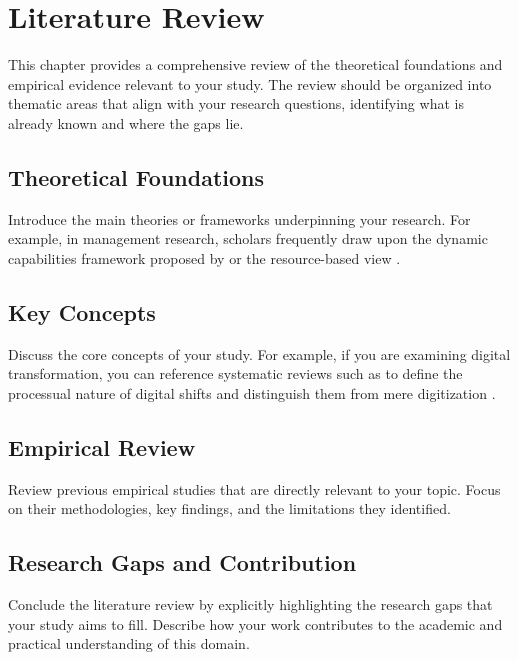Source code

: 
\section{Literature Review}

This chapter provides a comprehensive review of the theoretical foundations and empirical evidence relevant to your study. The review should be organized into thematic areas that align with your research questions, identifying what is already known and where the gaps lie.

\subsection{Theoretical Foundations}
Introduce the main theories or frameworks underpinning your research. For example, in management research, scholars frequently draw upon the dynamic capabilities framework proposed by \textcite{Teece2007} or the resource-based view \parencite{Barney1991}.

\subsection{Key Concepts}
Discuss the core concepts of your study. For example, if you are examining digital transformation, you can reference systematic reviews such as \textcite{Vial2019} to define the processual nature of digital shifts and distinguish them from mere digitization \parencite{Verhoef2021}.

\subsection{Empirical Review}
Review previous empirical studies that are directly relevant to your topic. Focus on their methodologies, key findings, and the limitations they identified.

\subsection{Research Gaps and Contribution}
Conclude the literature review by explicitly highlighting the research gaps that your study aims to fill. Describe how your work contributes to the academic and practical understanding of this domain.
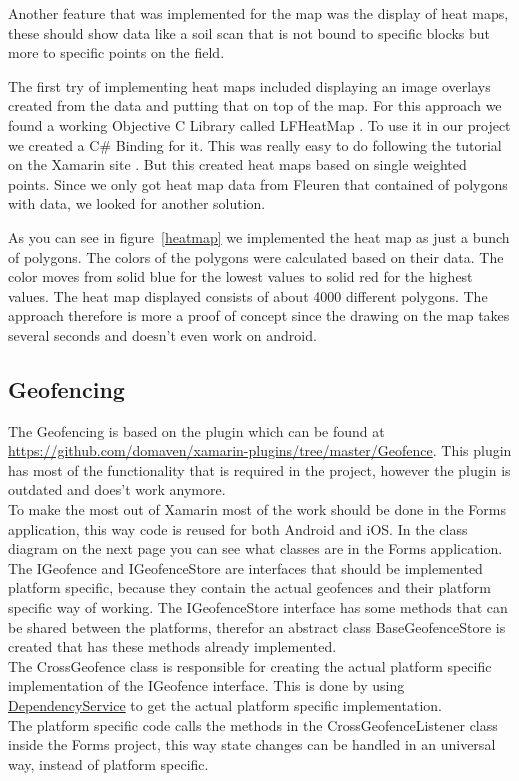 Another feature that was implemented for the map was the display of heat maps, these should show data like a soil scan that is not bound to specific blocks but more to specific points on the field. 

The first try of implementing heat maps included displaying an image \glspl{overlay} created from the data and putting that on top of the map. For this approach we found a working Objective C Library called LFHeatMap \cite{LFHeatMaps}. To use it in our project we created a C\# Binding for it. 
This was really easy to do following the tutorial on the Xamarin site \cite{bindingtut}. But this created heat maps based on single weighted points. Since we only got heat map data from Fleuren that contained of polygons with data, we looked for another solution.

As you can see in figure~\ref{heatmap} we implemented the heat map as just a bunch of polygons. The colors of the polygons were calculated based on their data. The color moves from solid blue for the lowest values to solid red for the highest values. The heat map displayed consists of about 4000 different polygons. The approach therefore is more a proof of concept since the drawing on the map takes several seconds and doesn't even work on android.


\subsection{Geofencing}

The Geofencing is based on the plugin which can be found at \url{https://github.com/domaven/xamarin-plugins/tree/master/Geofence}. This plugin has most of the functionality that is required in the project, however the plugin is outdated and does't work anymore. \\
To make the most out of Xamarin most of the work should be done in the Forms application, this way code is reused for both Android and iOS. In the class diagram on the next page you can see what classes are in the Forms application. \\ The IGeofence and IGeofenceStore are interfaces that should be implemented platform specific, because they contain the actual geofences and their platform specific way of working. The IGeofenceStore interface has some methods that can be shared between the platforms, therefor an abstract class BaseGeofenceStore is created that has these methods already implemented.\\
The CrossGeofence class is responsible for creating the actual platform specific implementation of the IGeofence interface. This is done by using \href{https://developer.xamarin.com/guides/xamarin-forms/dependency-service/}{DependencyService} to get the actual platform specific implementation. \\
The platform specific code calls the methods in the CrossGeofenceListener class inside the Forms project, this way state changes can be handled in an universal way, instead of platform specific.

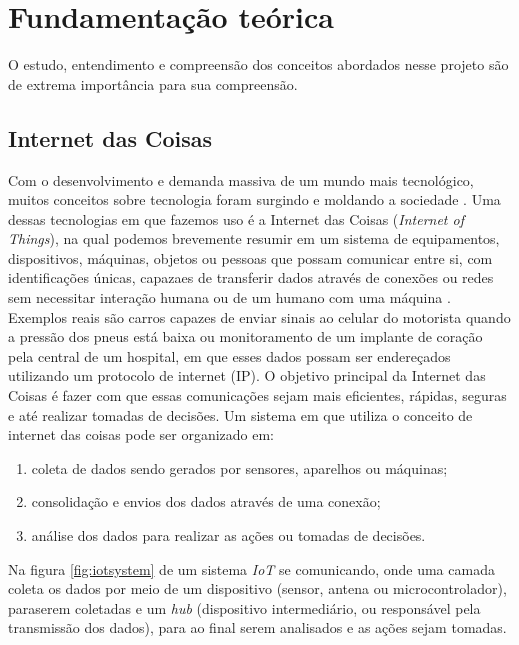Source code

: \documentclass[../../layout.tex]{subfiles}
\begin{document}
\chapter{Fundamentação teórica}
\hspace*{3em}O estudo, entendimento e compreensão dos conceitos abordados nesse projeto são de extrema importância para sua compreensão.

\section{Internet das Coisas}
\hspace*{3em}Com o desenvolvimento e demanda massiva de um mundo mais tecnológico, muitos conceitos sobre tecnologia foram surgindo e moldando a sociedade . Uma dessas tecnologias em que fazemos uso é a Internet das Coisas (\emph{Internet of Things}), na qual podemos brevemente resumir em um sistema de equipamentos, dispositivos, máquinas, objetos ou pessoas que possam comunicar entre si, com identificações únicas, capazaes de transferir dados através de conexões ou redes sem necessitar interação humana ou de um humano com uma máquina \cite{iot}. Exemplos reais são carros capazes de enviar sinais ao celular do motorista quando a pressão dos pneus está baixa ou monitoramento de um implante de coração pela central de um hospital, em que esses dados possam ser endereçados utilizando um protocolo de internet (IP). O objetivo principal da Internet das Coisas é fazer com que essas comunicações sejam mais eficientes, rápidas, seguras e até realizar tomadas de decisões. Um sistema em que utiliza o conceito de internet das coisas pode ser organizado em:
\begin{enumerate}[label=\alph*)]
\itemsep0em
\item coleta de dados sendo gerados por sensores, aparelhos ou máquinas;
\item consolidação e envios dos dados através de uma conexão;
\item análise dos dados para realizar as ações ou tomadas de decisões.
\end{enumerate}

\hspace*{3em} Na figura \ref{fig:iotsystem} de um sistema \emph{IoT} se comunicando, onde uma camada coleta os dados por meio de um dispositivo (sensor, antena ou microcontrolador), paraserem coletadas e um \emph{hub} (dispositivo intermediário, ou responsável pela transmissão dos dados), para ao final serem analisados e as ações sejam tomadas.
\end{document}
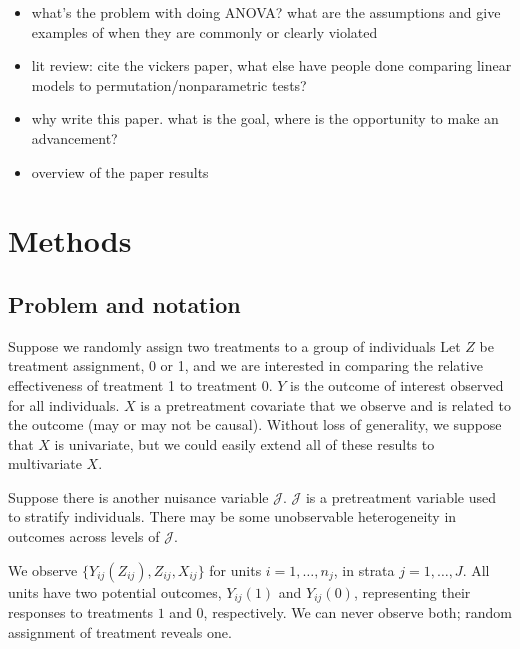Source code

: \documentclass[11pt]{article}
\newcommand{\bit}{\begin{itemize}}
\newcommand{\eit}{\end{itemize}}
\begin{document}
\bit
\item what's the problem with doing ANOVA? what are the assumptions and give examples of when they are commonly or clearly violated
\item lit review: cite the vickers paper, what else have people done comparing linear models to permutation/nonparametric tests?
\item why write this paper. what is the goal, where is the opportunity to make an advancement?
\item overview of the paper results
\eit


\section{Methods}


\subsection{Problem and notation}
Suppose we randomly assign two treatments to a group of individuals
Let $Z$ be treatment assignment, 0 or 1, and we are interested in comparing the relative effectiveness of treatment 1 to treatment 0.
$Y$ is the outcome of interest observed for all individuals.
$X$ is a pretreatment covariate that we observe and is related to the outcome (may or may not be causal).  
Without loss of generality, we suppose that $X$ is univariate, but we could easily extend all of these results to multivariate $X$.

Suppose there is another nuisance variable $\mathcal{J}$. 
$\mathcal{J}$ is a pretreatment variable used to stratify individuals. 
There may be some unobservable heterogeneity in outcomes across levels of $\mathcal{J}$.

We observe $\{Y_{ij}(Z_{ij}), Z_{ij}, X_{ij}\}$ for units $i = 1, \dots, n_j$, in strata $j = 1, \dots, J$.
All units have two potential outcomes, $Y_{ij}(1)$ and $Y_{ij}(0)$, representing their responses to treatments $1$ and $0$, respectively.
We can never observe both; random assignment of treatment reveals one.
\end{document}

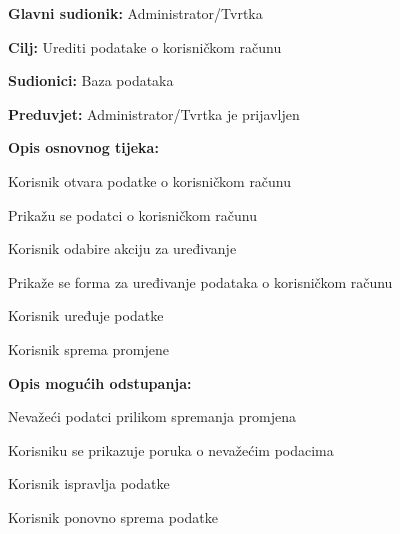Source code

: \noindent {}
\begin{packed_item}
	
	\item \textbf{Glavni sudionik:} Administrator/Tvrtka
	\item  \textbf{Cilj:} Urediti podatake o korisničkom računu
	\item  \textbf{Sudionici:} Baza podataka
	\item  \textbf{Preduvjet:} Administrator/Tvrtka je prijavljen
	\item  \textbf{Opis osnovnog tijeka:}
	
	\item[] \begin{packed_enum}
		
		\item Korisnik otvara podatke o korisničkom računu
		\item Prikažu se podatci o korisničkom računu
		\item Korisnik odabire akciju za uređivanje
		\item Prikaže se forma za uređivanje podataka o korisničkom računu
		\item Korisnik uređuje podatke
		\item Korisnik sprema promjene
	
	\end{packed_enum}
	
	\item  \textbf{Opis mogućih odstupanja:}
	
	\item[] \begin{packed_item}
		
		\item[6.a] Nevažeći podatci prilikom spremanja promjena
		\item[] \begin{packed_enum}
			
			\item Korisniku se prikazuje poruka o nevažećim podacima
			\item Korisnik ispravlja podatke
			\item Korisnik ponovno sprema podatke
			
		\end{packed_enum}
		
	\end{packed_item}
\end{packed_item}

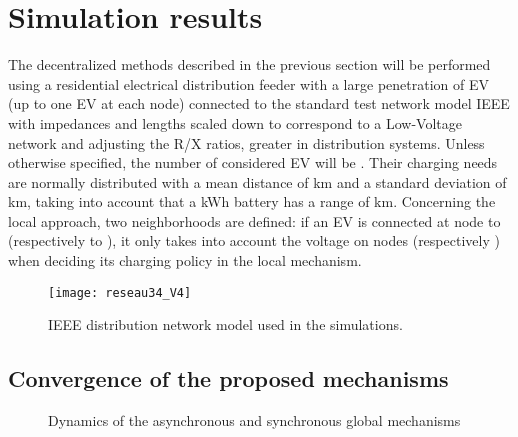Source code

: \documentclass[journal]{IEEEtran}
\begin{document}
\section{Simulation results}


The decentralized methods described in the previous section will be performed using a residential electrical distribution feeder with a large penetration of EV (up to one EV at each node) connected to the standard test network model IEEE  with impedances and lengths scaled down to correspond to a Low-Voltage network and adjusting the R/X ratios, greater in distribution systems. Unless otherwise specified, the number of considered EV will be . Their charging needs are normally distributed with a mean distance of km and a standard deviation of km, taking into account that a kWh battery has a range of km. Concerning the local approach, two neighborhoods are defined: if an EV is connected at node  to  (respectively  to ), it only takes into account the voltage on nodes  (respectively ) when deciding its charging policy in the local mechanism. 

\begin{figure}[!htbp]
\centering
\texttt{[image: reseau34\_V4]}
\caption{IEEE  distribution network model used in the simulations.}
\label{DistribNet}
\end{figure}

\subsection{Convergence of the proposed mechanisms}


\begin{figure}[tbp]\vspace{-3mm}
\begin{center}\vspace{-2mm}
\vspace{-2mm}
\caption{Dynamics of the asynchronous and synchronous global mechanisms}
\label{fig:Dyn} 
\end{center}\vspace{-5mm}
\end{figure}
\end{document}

- Activity -
Only the lines from the one with "prilikom spremanja promjena" through the last line of the records above are wanted, copied exactly and with pictures omitted.

- Expected output -
		\item[6.a] Nevažeći podatci prilikom spremanja promjena
		\item[] \begin{packed_enum}
			
			\item Korisniku se prikazuje poruka o nevažećim podacima
			\item Korisnik ispravlja podatke
			\item Korisnik ponovno sprema podatke
			
		\end{packed_enum}
		
	\end{packed_item}
\end{packed_item}

Source code

: \documentclass[journal]{IEEEtran}
\begin{document}
\section{Simulation results}


The decentralized methods described in the previous section will be performed using a residential electrical distribution feeder with a large penetration of EV (up to one EV at each node) connected to the standard test network model IEEE  with impedances and lengths scaled down to correspond to a Low-Voltage network and adjusting the R/X ratios, greater in distribution systems. Unless otherwise specified, the number of considered EV will be . Their charging needs are normally distributed with a mean distance of km and a standard deviation of km, taking into account that a kWh battery has a range of km. Concerning the local approach, two neighborhoods are defined: if an EV is connected at node  to  (respectively  to ), it only takes into account the voltage on nodes  (respectively ) when deciding its charging policy in the local mechanism. 

\begin{figure}[!htbp]
\centering
\texttt{[image: reseau34\_V4]}
\caption{IEEE  distribution network model used in the simulations.}
\label{DistribNet}
\end{figure}

\subsection{Convergence of the proposed mechanisms}


\begin{figure}[tbp]\vspace{-3mm}
\begin{center}\vspace{-2mm}
\vspace{-2mm}
\caption{Dynamics of the asynchronous and synchronous global mechanisms}
\label{fig:Dyn} 
\end{center}\vspace{-5mm}
\end{figure}
\end{document}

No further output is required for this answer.